第三に、米国国防権限法(NDAA)2019に基づき、ファーウェイ社・ZTE社等の中国企業5社の通信・監視機器・サービス及びそれらを使用する主体からの連邦政府調達禁止が規定された。2020年8月には、当該5社及びその子会社並びに関連会社の通信、監視機器及びサービスを使用している(米国政府機関の調達事業以外に限定して使用している場合を含む)企業の製品及びサービスも調達禁止となった。

中国においても、2020年12月に「国の安全と利益」を法目的とする輸出管理法が施行された。施行翌日には、輸出管理法及び暗号法に基づく輸出入管理品目リストが公表(2021年1月1日施行)され、暗号通信に係る機器等の輸出入が許可申請の対象となった。同法には、GATT第11条が禁じる輸出制限に該当しうる条文(規制対象品目の過度な拡張や技術開示要求に繋がりうる規定、他国の差別的な輸出規制措置に対する報復措置が可能となりうる規定)や、再輸出規制やみなし輸出規制に係る条文が存在している。依然として制度の全容や規制対象となる取引範囲が明らかでなく、具体的な運用態様によっては対中貿易・投資環境に大きな影響を与えるおそれがある。

また、2021年1月、国家安全法などに基づき外商投資安全審査弁法を施行した。国防・軍事工業やその周辺企業、エネルギー、資源、重要インフラ、重要な運輸サービス、基幹産業、重大な製品製造など国家安全に係る重要領域に投資し、かつ、投資先企業の実質支配権を取得する場合は、国家発展改革委員会に事前申請が必要となった。従来の投資管理制度との相違点としては、グリーンフィールド投資が新たに管理対象となったほか、事前申告が明確に義務化された点が挙げられる。

さらに、同月、国家安全法などに基づき、他国法令の域外適用に対応するための商務部規則を公表、即日施行した。他国の法令や措置について商務部が不当と判断すれば他国法令・措置の遵守を禁止し、対抗措置を講じることが可能となった。これを無視して中国の法人などに損害を与えた場合、当事者には損害賠償を請求でき(当事者の定義は不明)、また、中国法人などが商務部の禁止を遵守したことで損害を被った場合、政府が支援を行える旨を規定している。対象となる外国法令の範囲等は不明ながら、第三国法令の域外適用に従った外国企業が損害賠償請求を受ける可能性がある。

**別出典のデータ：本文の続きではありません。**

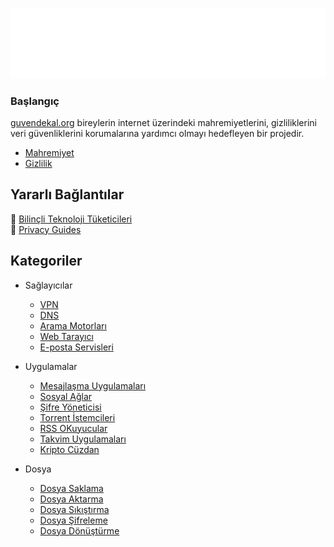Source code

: [![Logo](images/logo.png)](https://guvendekal.org/#/)

### Başlangıç

[guvendekal.org](https://guvendekal.org/) bireylerin internet üzerindeki mahremiyetlerini, gizliliklerini veri güvenliklerini korumalarına yardımcı olmayı hedefleyen bir projedir.

- [Mahremiyet](https://guvendekal.org/mahremiyet)
- [Gizlilik](https://guvendekal.org/gizlilik)

## Yararlı Bağlantılar 

🔗 [Bilinçli Teknoloji Tüketicileri](https://www.privacyguides.org/en/) <br>
🔗 [Privacy Guides](https://www.privacyguides.org/en/)

## Kategoriler

* Sağlayıcılar
    * [VPN](https://guvendekal.org/vpn)
    * [DNS](https://guvendekal.org/dns)
    * [Arama Motorları](https://guvendekal.org/arama)
    * [Web Tarayıcı](https://guvendekal.org/web)
    * [E-posta Servisleri](https://guvendekal.org/posta)

* Uygulamalar
    * [Mesajlaşma Uygulamaları](https://guvendekal.org/mesaj)
    * [Sosyal Ağlar](https://guvendekal.org/sosyal)
    * [Şifre Yöneticisi](https://guvendekal.org/sifre)
    * [Torrent İstemcileri](https://guvendekal.org/torrent)
    * [RSS OKuyucular](https://guvendekal.org/rss)
    * [Takvim Uygulamaları](https://guvendekal.org/takvim)
    * [Kripto Cüzdan](https://guvendekal.org/kripto)

* Dosya
   * [Dosya Saklama](https://guvendekal.org/dosya-saklama)
   * [Dosya Aktarma](https://guvendekal.org/dosya-aktarma)
   * [Dosya Sıkıştırma](https://guvendekal.org/dosya-sikistirma)
   * [Dosya Şifreleme](https://guvendekal.org/dosya-sifreleme)
   * [Dosya Dönüştürme](https://guvendekal.org/dosya-donusturme)
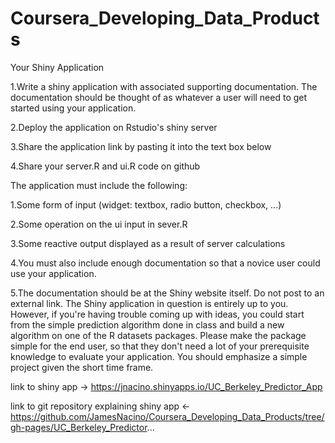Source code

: # Coursera_Developing_Data_Products


Your Shiny Application

1.Write a shiny application with associated supporting documentation. The documentation should be thought of as whatever a user will need to get started using your application.

2.Deploy the application on Rstudio's shiny server

3.Share the application link by pasting it into the text box below

4.Share your server.R and ui.R code on github

The application must include the following:

1.Some form of input (widget: textbox, radio button, checkbox, ...)

2.Some operation on the ui input in sever.R

3.Some reactive output displayed as a result of server calculations

4.You must also include enough documentation so that a novice user could use your application.

5.The documentation should be at the Shiny website itself. Do not post to an external link.
The Shiny application in question is entirely up to you. However, if you're having trouble coming up with ideas, you could start from the simple prediction algorithm done in class and build a new algorithm on one of the R datasets packages. Please make the package simple for the end user, so that they don't need a lot of your prerequisite knowledge to evaluate your application. You should emphasize a simple project given the short time frame.  


link to shiny app -> https://jnacino.shinyapps.io/UC_Berkeley_Predictor_App

link to git repository explaining shiny app <-  https://github.com/JamesNacino/Coursera_Developing_Data_Products/tree/gh-pages/UC_Berkeley_Predictor...
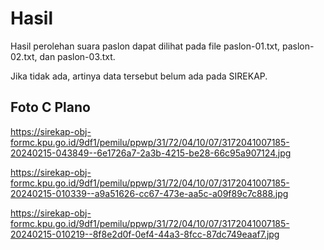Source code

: # Hasil

Hasil perolehan suara paslon dapat dilihat pada file paslon-01.txt, paslon-02.txt, dan paslon-03.txt.

Jika tidak ada, artinya data tersebut belum ada pada SIREKAP.

## Foto C Plano

https://sirekap-obj-formc.kpu.go.id/9df1/pemilu/ppwp/31/72/04/10/07/3172041007185-20240215-043849--6e1726a7-2a3b-4215-be28-66c95a907124.jpg

https://sirekap-obj-formc.kpu.go.id/9df1/pemilu/ppwp/31/72/04/10/07/3172041007185-20240215-010339--a9a51626-cc67-473e-aa5c-a09f89c7c888.jpg

https://sirekap-obj-formc.kpu.go.id/9df1/pemilu/ppwp/31/72/04/10/07/3172041007185-20240215-010219--8f8e2d0f-0ef4-44a3-8fcc-87dc749eaaf7.jpg
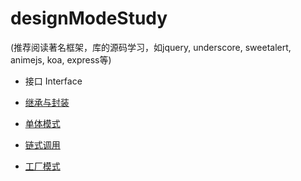 # designModeStudy

(推荐阅读著名框架，库的源码学习，如jquery, underscore, sweetalert, animejs, koa, express等)
- 接口 Interface

- [继承与封装](https://github.com/lastIndexOf/designModeStudy/tree/master/doc/封装)

- [单体模式](https://github.com/lastIndexOf/designModeStudy/tree/master/doc/单体模式)

- [链式调用](https://github.com/lastIndexOf/designModeStudy/tree/master/doc/链式调用)

- [工厂模式](https://github.com/lastIndexOf/designModeStudy/tree/master/doc/工厂模式)
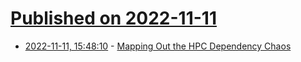 # [Published on 2022-11-11](index.md)

* [2022-11-11, 15:48:10](https://news.ycombinator.com/item?id=33562265) - [Mapping Out the HPC Dependency Chaos](https://arxiv.org/abs/2211.05118)
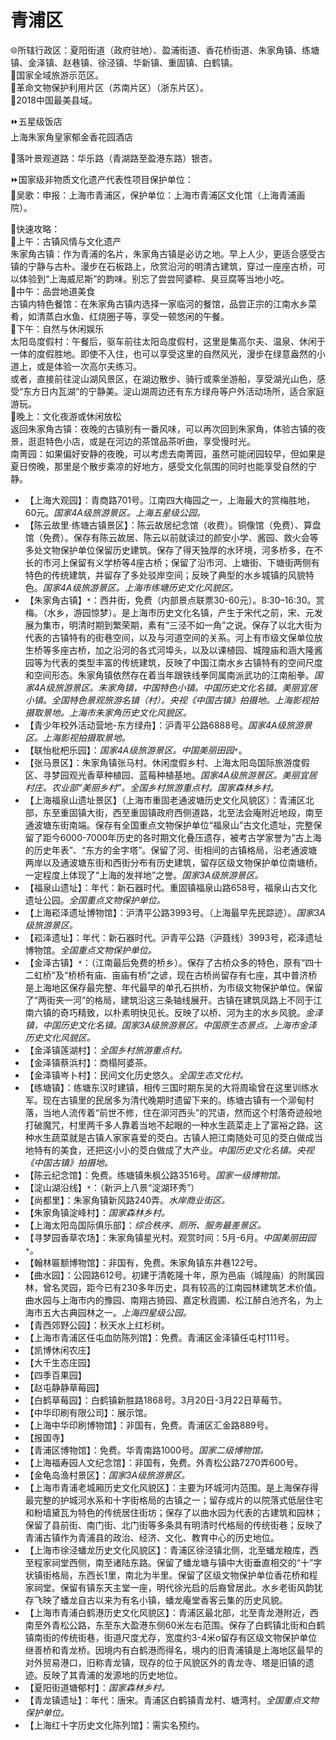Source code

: # 青浦区  
🌐所辖行政区：夏阳街道（政府驻地）、盈浦街道、香花桥街道、朱家角镇、练塘镇、金泽镇、赵巷镇、徐泾镇、华新镇、重固镇、白鹤镇。  
🚩国家全域旅游示范区。  
🚩革命文物保护利用片区（苏南片区）（浙东片区）。  
🏅2018中国最美县域。  
  
⏩五星级饭店  
上海朱家角皇家郁金香花园酒店  
  
🧭落叶景观道路：华乐路（青湖路至盈港东路）银杏。  
  
⏩国家级非物质文化遗产代表性项目保护单位：  
🔸吴歌：申报：上海市青浦区，保护单位：上海市青浦区文化馆（上海青浦画院）。  
  
🧭快速攻略：  
🔸上午：古镇风情与文化遗产  
朱家角古镇：作为青浦的名片，朱家角古镇是必访之地。早上人少，更适合感受古镇的宁静与古朴。漫步在石板路上，欣赏沿河的明清古建筑，穿过一座座古桥，可以体验到“上海威尼斯”的韵味。别忘了尝尝阿婆粽、臭豆腐等当地小吃。  
🔸中午：品尝地道美食  
古镇内特色餐馆：在朱家角古镇内选择一家临河的餐馆，品尝正宗的江南水乡菜肴，如清蒸白水鱼、红烧圈子等，享受一顿悠闲的午餐。  
🔸下午：自然与休闲娱乐  
太阳岛度假村：午餐后，驱车前往太阳岛度假村，这里是集高尔夫、温泉、休闲于一体的度假胜地。即使不入住，也可以享受这里的自然风光，漫步在绿意盎然的小道上，或是体验一次高尔夫练习。  
或者，直接前往淀山湖风景区，在湖边散步、骑行或乘坐游船，享受湖光山色，感受“东方日内瓦湖”的宁静美。淀山湖周边还有东方绿舟等户外活动场所，适合家庭游玩。  
🔸晚上：文化夜游或休闲放松  
返回朱家角古镇：夜晚的古镇别有一番风味，可以再次回到朱家角，体验古镇的夜景，逛逛特色小店，或是在河边的茶馆品茶听曲，享受慢时光。  
南菁园：如果偏好安静的夜晚，可以考虑去南菁园，虽然可能闭园较早，但如果是夏日傍晚，那里是个散步乘凉的好地方，感受文化氛围的同时也能享受自然的宁静。  
  
* 【上海大观园】：青商路701号。江南四大梅园之一，上海最大的赏梅胜地，60元。*国家4A级旅游景区。上海五星级公园。*  
* 【陈云故里·练塘古镇景区】：陈云故居纪念馆（收费）。铜像馆（免费）、算盘馆（免费）。保存有陈云故居、陈云以前就读过的颜安小学、酱园、救火会等多处文物保护单位保留历史建筑。保存了得天独厚的水环境，河多桥多，在不长的市河上保留有义学桥等4座古桥；保留了沿市河、上塘街、下塘街两侧有特色的传统建筑，并留存了多处驳岸空间；反映了典型的水乡城镇的风貌特色。*国家4A级旅游景区。上海市练塘历史文化风貌区。*  
* 【朱家角古镇】`*`：西井街，免费（内部景点联票30-60元）。8:30–16:30。赏梅。（水乡，游园惊梦）。是上海市历史文化名镇，产生于宋代之前，宋、元发展为集市，明清时期到繁荣期，素有“三泾不如一角”之说。保存了以北大街为代表的古镇特有的街巷空间，以及与河道空间的关系。河上有市级文保单位放生桥等多座古桥，加之沿河的各式河埠头，以及以课植园、城隍庙和涵大隆酱园等为代表的类型丰富的传统建筑，反映了中国江南水乡古镇特有的空间尺度和空间形态。朱家角镇依然存在着当年跟铁线拳同属南派武功的江南船拳。*国家4A级旅游景区。朱家角镇，中国特色小镇。中国历史文化名镇。美丽宜居小镇。全国特色景观旅游名镇（村）。央视《中国古镇》拍摄地。上海影视拍摄取景地。上海市朱家角历史文化风貌区。*  
* 【青少年校外活动营地-东方绿舟】：沪青平公路6888号。*国家4A级旅游景区。上海影视拍摄取景地。*  
* 【联怡枇杷乐园】：*国家4A级旅游景区。中国美丽田园*`*`。  
* 【张马景区】：朱家角镇张马村。休闲度假乡村、上海太阳岛国际旅游度假区、寻梦园观光香草种植园、蓝莓种植基地。*国家4A级旅游景区。美丽宜居村庄。农业部“美丽乡村”。全国乡村旅游重点村。国家森林乡村。*  
* 【上海福泉山遗址景区】（上海市重固老通波塘历史文化风貌区）：青浦区北部，东至重固镇大街，西至重固镇政府西侧道路，北至法会庵附近地段，南至通波塘东街南端。保存有全国重点文物保护单位“福泉山”古文化遗址，完整保留了距今6000-7000年历史的各时期文化叠压遗存，被考古学家誉为“古上海的历史年表”、“东方的金字塔”。保留了河、街相间的古镇格局，沿老通波塘两岸以及通波塘东街和西街分布有历史建筑，留存区级文物保护单位南塘桥。一定程度上体现了“上海的发祥地”之誉。*国家3A级旅游景区。*  
* 【福泉山遗址】：年代：新石器时代。重固镇福泉山路658号，福泉山古文化遗址公园。*全国重点文物保护单位。*  
* 【上海崧泽遗址博物馆】：沪清平公路3993号。（上海最早先民踪迹）。*国家3A级旅游景区。*  
* 【崧泽遗址】：年代：新石器时代。沪青平公路（沪聂线）3993号，崧泽遗址博物馆。*全国重点文物保护单位。*  
* 【金泽古镇】`*`：（江南最后免费的桥乡）。保存了古桥众多的特色，原有“四十二虹桥”及“桥桥有庙、亩庙有桥”之谚，现在古桥尚留存有七座，其中普济桥是上海地区保存最完整、年代最早的单孔石拱桥，为市级文物保护单位。保留了“两街夹一河”的格局，建筑沿这三条轴线展开。古镇在建筑凤路上不同于江南六镇的奇巧精致，以朴素明快见长。反映了以桥、河为主的水乡风貌。*金泽镇，中国历史文化名镇。国家3A级旅游景区。中国原生态景点。上海市金泽历史文化风貌区。*  
* 【金泽镇莲湖村】：*全国乡村旅游重点村。*  
* 【金泽镇蔡浜村】：商榻阿婆茶。  
* 【金泽镇岑卜村】：民间文化历史悠久。*全国生态文化村。*  
* 【练塘镇】：练塘东汉时建镇，相传三国时期东吴的大将周瑜曾在这里训练水军。现在古镇里的民居多为清代晚期时遗留下来的。练塘古镇有一个泖甸村落，当地人流传着“前世不修，住在泖河西头”的咒语，然而这个村落奇迹般地打破魔咒，村里两千多人靠着当地不起眼的一种水生蔬菜走上了富裕之路。这种水生蔬菜就是古镇人家家喜爱的茭白。古镇人把江南随处可见的茭白做成当地特有的美食，还把这小小的茭白做成了大产业。*中国历史文化名镇。央视《中国古镇》拍摄地。*  
* 【陈云纪念馆】：免费。练塘镇朱枫公路3516号。*国家一级博物馆。*  
* 【淀山湖沿线】`*`：（新沪上八景“淀湖环秀”）  
* 【尚都里】：朱家角镇新风路240弄。*水岸商业街区。*  
* 【朱家角镇淀峰村】：*国家森林乡村。*  
* 【上海太阳岛国际俱乐部】：*综合秩序、厕所、服务最差景区。*  
* 【寻梦园香草农场】：朱家角镇星光村。观赏时间：5月-6月。*中国美丽田园*`*`。  
* 【翰林匾额博物馆】：非国有，免费。朱家角镇东井巷122号。  
* 【曲水园】：公园路612号。初建于清乾隆十年，原为邑庙（城隍庙）的附属园林，曾名灵园，距今已有230多年历史，具有较高的江南园林建筑艺术价值。曲水园与上海市内的豫园、南翔古猗园、嘉定秋霞圃、松江醉白池齐名，为上海市五大古典园林之一。*上海四星级公园。*  
* 【青西郊野公园】：秋天水上红杉树。  
* 【上海市青浦区任屯血防陈列馆】：免费。青浦区金泽镇任屯村111号。  
* 【凯博休闲农庄】  
* 【大千生态庄园】  
* 【四季百果园】  
* 【赵屯静静草莓园】  
* 【白鹤草莓园】：白鹤镇新胜路1868号。3月20日-3月22日草莓节。  
* 【中华印刷有限公司】：展示馆。  
* 【上海中华印刷博物馆】：非国有，免费。青浦区汇金路889号。  
* 【报国寺】  
* 【青浦区博物馆】：免费。华青南路1000号。*国家二级博物馆。*  
* 【上海福寿园人文纪念馆】：非国有，免费。外青松公路7270弄600号。  
* 【金龟岛渔村景区】：*国家3A级旅游景区。*  
* 【上海市青浦老城厢历史文化风貌区】：主要为环城河内范围。是上海保存得最完整的护城河水系和十字街格局的古镇之一；留存成片的以院落式低层住宅和粉墙黛瓦为特色的传统居住街坊；保存了以曲水园为代表的古建筑和园林；保留了县前街、南门街、北门街等多条具有明清时代格局的传统街巷；反映了青浦古镇作为青浦县的政治、经济、文化、教育中心的历史地位。  
* 【上海市徐泾蟠龙历史文化风貌区】：青浦区徐泾镇北侧，北至蟠龙粮库，西至程家祠堂西侧，南至诸陆东路。保留了蟠龙塘与镇中大街垂直相交的“十”字状镇街格局，东西长1里，南北为半里。保留了区级文物保护单位香花桥和程家祠堂。保留有镇东天主堂一座，明代徐光启的后裔曾居此。水乡老街风韵犹存飞映了蟠龙自古以来为有名小镇，蟠龙庵堂香客云集的历史风貌。  
* 【上海市青浦白鹤港历史文化风貌区】：青浦区最北部，北至青龙港附近，西南至外青松公路，东至东大盈港东侧60米左右范围。保存了白鹤镇北街和白鹤镇南街的传统街巷，街道尺度尤存，宽度约3-4米o留存有区级文物保护单位继善桥和青龙桥。因境内有白鹤港而得名，境内的旧青浦镇是上海地区最早的对外贸易港口，旧称青龙镇，现存的位于风貌区外的青龙寺、塔是旧镇的遗迹。反映了其青浦的发源地的历史地位。  
* 【夏阳街道塘郁村】：*国家森林乡村。*  
* 【青龙镇遗址】：年代：唐宋。青浦区白鹤镇青龙村、塘湾村。*全国重点文物保护单位。*  
* 【上海红十字历史文化陈列馆】：需实名预约。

上記で紹介した措置は、突然導入されることや規制の詳細が不明瞭である場合があるため、ビジネスの予見可能性が低下し、企業の事業環境悪化に繋がる可能性がある。企業各社においては、今後の国際環境の変化を経営に直結するリスクと認識した上で、自社のサプライチェーン上のリスクを精緻に把握し、必要に応じて規制当局への許可申請を行う等、海外市場におけるビジネスが阻害されることのないよう万全の備えを講じる必要が生じている。

4.レジリエントなサプライチェーン構築に向けて

(1)一次サプライヤーに止まらないサプライチェーンの把握

ここまでサプライチェーン管理における考慮事項の多角化を示す動きを分野別に述べた。変化のスピードという点からは別の見方も可能である。一つは、サプライチェーン上の環境配慮や人権侵害リスク防止の要請の高まりとして緩やかに進む変化である。法律による義務が生じていなくても、企業が自社の株主であるグローバルな機関投資家や取引先企業から「サステナビリティに配慮した」行動をとる要請を受けることはある53。企業活動がグローバル化し、サプライチェーン上の役割が多くの企業によって担われる中、一連のサプライチェーンに関わる企業全体としてグローバルな課題について取組を求める民間での動きといえる。その際、サプライチェーンにおける影響力が大きい企業であればあるほど、自社の一次サプライヤーに止まらないサプライチェーンの把握および改善のための取組が期待されることが多い。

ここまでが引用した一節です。